Me encanta, porque deja a la vista esa dimensión tantas veces soslayada del misterio de la encarnación que es tu bajada desde Dios a los pobres, desde Dios a los prescindibles, desde Dios a los descartados, desde Dios a los desechados por la des-humanidad que cuenta, la que decide, la que se ha constituido a sí misma desde el principio en norma del bien y del mal, de lo útil y de lo inútil, de la vida y de la muerte.
Sobre la vida de tus hermanos pobres, lo mismo que un día sobre la tuya, no decide la humanidad, ni la justicia, ni la solidaridad; decide el poder, con sus parlamentos, sus leyes, sus jueces, sus fuerzas de seguridad.
El poder ha hecho criminal tu amor por encima de la ley, el amor de los padres a sus hijos enfermos, el amor de los pobres a los más pobres entre ellos: el poder, simplemente, ha hecho criminal el amor.
Para el poder, tú, Señor, con tu escandalosa opción por los desechados, eres una amenaza tan grande que le resulta inaceptable.
Tú, Señor, con tu absurda encarnación, con tu estúpida opción de abajamiento hasta lo hondo de la condición humana, eres la negación radical del sistema de opresión que devora desde el principio la vida de los últimos.

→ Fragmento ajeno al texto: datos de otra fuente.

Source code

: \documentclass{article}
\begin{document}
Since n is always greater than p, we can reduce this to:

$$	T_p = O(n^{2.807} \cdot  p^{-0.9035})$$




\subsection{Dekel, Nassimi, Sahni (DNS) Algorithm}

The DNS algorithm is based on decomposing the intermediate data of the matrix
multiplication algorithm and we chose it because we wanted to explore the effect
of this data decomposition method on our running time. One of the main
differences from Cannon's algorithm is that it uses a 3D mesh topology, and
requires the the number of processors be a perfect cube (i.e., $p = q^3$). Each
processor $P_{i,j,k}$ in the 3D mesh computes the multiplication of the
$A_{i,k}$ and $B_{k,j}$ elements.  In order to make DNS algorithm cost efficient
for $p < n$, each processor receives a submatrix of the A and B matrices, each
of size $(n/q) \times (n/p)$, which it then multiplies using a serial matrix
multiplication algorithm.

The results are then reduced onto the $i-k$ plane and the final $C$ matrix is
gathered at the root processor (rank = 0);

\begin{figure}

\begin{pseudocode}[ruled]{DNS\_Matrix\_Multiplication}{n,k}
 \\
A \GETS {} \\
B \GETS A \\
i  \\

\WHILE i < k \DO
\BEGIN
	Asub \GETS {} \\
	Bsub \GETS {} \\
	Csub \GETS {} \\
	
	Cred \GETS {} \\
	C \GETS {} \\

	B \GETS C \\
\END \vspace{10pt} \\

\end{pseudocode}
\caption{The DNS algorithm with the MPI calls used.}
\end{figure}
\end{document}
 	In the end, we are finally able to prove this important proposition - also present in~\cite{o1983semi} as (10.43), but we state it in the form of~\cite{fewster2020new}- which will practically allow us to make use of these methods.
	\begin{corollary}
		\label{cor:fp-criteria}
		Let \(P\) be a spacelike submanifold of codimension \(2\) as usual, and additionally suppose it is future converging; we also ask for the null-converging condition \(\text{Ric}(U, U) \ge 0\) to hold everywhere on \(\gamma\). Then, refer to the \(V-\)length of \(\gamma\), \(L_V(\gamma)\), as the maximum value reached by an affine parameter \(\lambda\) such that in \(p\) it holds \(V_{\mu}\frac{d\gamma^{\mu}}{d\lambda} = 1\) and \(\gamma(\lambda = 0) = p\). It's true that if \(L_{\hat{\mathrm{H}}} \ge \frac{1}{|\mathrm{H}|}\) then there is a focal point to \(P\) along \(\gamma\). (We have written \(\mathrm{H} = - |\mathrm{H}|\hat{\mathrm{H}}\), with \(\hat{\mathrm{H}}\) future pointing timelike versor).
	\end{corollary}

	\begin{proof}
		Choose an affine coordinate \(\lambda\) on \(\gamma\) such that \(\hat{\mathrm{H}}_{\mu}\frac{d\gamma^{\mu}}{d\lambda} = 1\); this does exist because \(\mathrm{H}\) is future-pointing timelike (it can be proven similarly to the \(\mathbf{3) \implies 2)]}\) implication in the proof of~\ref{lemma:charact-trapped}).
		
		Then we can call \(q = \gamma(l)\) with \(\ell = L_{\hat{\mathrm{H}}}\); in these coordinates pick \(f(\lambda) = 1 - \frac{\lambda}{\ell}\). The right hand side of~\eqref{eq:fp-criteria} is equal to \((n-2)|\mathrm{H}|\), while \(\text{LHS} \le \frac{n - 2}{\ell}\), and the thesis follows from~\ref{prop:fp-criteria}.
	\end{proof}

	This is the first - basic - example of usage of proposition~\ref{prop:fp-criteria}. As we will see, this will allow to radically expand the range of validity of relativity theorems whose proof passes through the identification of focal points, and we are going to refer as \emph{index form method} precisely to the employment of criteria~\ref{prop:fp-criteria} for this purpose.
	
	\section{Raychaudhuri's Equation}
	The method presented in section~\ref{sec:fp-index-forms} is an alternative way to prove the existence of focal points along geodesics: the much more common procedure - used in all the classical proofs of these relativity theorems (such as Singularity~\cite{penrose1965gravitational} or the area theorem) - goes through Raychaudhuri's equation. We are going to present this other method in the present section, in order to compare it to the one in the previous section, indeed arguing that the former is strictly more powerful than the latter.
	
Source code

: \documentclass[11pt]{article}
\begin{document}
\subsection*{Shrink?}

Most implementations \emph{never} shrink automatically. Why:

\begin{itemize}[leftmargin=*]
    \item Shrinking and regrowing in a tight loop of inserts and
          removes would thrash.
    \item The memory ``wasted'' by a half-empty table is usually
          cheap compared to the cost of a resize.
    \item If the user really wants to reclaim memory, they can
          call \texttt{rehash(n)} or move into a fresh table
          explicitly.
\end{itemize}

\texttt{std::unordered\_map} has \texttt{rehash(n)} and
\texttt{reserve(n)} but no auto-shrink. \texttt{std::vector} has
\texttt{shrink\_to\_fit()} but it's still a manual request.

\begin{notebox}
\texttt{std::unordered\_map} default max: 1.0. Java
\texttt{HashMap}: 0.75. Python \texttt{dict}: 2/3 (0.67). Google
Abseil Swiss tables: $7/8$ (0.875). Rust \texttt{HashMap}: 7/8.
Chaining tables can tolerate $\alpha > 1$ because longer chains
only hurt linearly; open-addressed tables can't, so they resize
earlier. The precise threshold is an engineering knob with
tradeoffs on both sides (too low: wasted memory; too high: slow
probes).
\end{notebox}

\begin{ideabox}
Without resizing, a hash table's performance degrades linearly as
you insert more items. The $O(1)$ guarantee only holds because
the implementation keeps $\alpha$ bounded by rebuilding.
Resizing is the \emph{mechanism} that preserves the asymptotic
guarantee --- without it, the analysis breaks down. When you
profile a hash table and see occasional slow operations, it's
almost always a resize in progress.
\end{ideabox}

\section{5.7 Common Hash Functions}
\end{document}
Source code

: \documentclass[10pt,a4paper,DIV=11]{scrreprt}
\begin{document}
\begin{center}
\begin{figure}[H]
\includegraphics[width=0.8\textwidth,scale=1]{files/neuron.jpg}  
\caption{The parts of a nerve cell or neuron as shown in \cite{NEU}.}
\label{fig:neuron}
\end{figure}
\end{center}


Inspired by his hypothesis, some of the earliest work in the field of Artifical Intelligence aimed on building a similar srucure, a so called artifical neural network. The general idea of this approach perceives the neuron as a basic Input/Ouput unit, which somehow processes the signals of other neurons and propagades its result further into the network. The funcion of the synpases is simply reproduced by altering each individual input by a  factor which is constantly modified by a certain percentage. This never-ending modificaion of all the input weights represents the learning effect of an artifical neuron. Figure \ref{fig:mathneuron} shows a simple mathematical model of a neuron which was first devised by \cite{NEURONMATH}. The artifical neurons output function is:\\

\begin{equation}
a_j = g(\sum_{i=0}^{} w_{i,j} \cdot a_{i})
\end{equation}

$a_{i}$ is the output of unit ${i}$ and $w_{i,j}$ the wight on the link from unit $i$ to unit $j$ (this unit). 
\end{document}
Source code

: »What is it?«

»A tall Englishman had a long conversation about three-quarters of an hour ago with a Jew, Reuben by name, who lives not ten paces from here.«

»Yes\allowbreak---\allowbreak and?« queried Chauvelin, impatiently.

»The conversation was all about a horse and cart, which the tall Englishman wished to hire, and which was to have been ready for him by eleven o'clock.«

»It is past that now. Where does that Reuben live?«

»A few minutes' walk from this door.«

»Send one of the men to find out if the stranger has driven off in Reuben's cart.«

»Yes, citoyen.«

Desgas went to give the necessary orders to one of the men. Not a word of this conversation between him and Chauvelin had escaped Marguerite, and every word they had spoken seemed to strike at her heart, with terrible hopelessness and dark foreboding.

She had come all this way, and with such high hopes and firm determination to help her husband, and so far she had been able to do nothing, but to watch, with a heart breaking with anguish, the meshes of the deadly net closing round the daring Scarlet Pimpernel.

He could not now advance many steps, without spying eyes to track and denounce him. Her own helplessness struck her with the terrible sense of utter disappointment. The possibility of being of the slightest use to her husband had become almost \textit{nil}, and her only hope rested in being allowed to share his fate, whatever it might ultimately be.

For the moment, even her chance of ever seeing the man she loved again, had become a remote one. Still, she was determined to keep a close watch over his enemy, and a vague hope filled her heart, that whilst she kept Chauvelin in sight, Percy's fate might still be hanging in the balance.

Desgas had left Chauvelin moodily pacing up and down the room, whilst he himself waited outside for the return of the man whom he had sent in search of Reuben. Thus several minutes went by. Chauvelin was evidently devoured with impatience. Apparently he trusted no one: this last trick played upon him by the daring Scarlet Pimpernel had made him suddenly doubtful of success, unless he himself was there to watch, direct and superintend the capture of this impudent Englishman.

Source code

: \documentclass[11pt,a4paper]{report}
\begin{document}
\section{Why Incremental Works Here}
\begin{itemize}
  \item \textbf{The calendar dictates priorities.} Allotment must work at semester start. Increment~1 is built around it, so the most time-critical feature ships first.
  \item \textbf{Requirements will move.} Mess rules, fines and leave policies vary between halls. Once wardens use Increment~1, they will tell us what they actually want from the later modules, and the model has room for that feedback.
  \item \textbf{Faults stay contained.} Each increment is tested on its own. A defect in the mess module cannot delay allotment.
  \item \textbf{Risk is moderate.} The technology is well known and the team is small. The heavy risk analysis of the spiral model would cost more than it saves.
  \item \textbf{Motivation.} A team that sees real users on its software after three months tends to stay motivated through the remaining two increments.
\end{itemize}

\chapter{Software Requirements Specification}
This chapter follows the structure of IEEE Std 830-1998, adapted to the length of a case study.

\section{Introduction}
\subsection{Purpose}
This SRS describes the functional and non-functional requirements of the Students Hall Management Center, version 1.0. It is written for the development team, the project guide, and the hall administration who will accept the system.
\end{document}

Gracias, Señor Jesús, porque te hiciste último, porque te hiciste siervo, porque entraste en la fila de los desechados, de los apartados, de los “sacados fuera” de la ciudad, de los que tienen que morir para que no se venga al suelo el edificio del poder.
Gracias porque tú, el Señor, te hiciste siervo de todos los esclavos de la tierra, y nos mostraste a tus discípulos el camino por el que hemos de llevar a los hombres el reino de Dios: haciéndonos últimos, siervos, esclavos de todos, y aceptando llevar contigo la estrella credencial de los desechados, los descartados, los prescindibles.
En cualquier otro lugar, estaríamos lejos de ti.